- **Exercise directions**
Go through the entries below. Copy each line in which "FONT" appears.

[Source records]

____________________

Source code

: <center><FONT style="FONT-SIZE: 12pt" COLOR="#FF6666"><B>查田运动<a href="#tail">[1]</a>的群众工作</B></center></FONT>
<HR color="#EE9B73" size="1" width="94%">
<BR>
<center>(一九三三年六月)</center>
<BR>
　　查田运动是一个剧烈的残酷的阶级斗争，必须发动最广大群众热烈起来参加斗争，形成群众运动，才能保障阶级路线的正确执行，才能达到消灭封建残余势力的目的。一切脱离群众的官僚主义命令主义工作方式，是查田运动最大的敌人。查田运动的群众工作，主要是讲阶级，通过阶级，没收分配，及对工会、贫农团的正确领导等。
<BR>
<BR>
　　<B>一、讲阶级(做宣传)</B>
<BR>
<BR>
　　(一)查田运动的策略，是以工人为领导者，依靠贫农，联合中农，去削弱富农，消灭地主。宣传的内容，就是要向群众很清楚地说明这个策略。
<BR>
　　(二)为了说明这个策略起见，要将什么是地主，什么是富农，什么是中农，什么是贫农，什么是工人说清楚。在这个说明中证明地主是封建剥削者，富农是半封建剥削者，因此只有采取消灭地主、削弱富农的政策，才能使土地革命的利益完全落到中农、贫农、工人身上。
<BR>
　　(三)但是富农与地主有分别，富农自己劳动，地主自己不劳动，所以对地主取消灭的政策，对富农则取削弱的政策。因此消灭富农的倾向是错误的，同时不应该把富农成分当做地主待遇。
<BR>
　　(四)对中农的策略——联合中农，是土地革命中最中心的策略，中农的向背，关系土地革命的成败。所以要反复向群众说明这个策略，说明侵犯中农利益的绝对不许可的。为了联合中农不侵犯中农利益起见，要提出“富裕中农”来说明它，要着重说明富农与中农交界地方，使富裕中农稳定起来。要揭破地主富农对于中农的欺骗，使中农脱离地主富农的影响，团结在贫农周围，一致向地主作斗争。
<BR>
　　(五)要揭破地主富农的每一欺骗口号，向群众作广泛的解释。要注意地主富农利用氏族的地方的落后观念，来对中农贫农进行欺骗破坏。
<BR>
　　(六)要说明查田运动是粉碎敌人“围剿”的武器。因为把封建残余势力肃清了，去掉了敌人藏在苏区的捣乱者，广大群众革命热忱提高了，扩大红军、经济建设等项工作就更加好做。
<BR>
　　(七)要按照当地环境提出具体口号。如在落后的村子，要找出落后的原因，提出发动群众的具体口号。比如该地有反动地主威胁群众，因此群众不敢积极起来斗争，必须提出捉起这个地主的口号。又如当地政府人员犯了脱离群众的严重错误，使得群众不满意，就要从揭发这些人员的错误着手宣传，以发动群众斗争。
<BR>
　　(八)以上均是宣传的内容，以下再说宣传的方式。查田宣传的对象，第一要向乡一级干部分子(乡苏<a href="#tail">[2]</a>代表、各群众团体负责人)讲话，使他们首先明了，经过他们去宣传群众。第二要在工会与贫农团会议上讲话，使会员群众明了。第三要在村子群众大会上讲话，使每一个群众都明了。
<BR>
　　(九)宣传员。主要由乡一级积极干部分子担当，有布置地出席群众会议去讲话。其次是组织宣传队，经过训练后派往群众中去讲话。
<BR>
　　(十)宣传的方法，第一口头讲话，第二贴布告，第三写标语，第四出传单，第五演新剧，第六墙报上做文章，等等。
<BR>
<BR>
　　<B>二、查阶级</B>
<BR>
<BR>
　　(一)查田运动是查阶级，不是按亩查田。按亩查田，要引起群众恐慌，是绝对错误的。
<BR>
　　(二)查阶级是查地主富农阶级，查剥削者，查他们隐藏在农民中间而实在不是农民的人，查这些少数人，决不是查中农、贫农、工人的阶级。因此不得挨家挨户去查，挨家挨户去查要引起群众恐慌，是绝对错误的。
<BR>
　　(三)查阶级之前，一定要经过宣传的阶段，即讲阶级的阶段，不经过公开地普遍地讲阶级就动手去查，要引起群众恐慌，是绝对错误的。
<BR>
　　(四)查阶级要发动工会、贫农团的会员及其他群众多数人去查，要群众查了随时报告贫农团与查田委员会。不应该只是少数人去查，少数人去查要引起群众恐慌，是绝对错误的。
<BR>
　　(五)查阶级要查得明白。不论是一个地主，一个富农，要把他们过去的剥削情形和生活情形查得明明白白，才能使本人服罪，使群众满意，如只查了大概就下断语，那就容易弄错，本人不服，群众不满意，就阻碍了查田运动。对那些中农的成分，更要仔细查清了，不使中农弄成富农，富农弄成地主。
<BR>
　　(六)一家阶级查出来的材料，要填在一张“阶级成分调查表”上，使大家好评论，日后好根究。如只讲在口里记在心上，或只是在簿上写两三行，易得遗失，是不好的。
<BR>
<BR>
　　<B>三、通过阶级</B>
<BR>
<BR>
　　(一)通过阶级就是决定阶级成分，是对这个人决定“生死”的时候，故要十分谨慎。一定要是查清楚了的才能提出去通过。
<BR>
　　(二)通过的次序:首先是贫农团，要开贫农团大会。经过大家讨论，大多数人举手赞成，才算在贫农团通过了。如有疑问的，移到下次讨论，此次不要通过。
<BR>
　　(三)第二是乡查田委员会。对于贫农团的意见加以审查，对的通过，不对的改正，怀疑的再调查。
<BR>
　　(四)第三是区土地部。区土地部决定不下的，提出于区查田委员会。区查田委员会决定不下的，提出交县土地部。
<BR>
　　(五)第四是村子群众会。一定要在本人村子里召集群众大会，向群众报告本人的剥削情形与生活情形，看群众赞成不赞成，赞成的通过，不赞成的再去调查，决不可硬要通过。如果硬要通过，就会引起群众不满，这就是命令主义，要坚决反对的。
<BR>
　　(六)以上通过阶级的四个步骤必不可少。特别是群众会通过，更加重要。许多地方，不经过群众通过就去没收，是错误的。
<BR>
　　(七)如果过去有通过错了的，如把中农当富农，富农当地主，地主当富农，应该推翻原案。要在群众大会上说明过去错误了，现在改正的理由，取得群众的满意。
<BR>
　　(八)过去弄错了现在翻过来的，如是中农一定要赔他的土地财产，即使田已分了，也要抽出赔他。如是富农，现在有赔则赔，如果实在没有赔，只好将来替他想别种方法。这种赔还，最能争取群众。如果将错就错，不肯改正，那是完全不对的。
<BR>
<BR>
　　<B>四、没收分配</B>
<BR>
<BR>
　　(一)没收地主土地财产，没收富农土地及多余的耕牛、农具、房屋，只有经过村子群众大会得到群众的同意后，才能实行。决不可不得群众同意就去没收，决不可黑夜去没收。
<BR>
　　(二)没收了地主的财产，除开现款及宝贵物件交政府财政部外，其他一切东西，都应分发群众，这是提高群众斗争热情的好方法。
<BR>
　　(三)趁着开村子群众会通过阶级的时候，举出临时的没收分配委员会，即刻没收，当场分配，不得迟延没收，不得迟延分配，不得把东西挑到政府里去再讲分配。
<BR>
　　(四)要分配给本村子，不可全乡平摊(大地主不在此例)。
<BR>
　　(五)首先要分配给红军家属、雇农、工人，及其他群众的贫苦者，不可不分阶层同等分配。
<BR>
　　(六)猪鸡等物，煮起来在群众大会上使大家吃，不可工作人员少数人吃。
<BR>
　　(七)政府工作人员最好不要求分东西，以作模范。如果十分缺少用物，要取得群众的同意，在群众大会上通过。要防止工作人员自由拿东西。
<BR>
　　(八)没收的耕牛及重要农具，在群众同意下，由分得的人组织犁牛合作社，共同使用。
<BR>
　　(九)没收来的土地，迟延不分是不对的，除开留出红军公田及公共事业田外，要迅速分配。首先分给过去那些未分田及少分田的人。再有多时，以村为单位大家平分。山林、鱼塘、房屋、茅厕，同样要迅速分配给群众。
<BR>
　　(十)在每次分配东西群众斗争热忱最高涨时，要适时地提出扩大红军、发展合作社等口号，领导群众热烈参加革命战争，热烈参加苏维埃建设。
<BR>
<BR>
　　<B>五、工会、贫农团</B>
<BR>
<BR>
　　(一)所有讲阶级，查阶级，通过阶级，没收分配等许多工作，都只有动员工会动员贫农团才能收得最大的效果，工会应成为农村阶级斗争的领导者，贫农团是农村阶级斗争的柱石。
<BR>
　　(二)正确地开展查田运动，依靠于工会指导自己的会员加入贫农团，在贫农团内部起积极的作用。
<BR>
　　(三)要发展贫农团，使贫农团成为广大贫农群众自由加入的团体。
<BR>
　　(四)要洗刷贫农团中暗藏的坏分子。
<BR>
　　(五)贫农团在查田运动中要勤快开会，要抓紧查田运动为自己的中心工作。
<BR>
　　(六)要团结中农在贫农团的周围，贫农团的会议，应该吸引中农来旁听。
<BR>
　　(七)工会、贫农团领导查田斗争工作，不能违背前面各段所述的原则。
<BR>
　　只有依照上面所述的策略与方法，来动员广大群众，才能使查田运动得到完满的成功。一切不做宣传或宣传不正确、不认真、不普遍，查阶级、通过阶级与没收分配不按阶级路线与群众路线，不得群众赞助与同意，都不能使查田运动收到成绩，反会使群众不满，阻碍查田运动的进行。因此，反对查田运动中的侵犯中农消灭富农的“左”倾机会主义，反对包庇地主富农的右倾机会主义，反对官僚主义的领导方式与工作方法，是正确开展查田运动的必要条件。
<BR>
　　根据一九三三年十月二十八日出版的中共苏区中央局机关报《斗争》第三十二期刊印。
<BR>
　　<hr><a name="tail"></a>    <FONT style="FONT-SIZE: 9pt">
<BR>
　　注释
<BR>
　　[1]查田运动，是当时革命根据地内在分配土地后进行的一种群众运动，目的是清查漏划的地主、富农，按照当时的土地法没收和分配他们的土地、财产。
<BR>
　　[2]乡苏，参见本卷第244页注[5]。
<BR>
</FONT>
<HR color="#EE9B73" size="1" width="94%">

____________________

- **Written response**
: <center><FONT style="FONT-SIZE: 12pt" COLOR="#FF6666"><B>查田运动<a href="#tail">[1]</a>的群众工作</B></center></FONT>
　　<hr><a name="tail"></a>    <FONT style="FONT-SIZE: 9pt">
</FONT>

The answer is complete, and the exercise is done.